The lines to reproduce run from the one containing "## How do I disable telemetry reporting?" to the end of the listing. Reproduce them exactly, both ends included, and nothing else.

> [Data for this exercise]
---*---
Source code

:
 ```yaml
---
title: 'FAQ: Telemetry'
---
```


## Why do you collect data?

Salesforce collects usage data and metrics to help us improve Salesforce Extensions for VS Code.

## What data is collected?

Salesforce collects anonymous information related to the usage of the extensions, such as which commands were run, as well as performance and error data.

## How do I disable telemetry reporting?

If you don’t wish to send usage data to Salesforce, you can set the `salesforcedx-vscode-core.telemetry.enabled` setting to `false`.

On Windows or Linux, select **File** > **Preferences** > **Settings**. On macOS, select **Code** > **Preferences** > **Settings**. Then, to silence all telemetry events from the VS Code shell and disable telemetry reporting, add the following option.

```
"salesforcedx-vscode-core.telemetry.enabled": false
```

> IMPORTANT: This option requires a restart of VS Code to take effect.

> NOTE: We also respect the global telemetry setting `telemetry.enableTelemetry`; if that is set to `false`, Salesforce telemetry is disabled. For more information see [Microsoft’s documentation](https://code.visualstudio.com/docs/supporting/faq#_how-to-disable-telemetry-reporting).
---*---
> [Written response]
## How do I disable telemetry reporting?

If you don’t wish to send usage data to Salesforce, you can set the `salesforcedx-vscode-core.telemetry.enabled` setting to `false`.

On Windows or Linux, select **File** > **Preferences** > **Settings**. On macOS, select **Code** > **Preferences** > **Settings**. Then, to silence all telemetry events from the VS Code shell and disable telemetry reporting, add the following option.

```
"salesforcedx-vscode-core.telemetry.enabled": false
```

> IMPORTANT: This option requires a restart of VS Code to take effect.

> NOTE: We also respect the global telemetry setting `telemetry.enableTelemetry`; if that is set to `false`, Salesforce telemetry is disabled. For more information see [Microsoft’s documentation](https://code.visualstudio.com/docs/supporting/faq#_how-to-disable-telemetry-reporting).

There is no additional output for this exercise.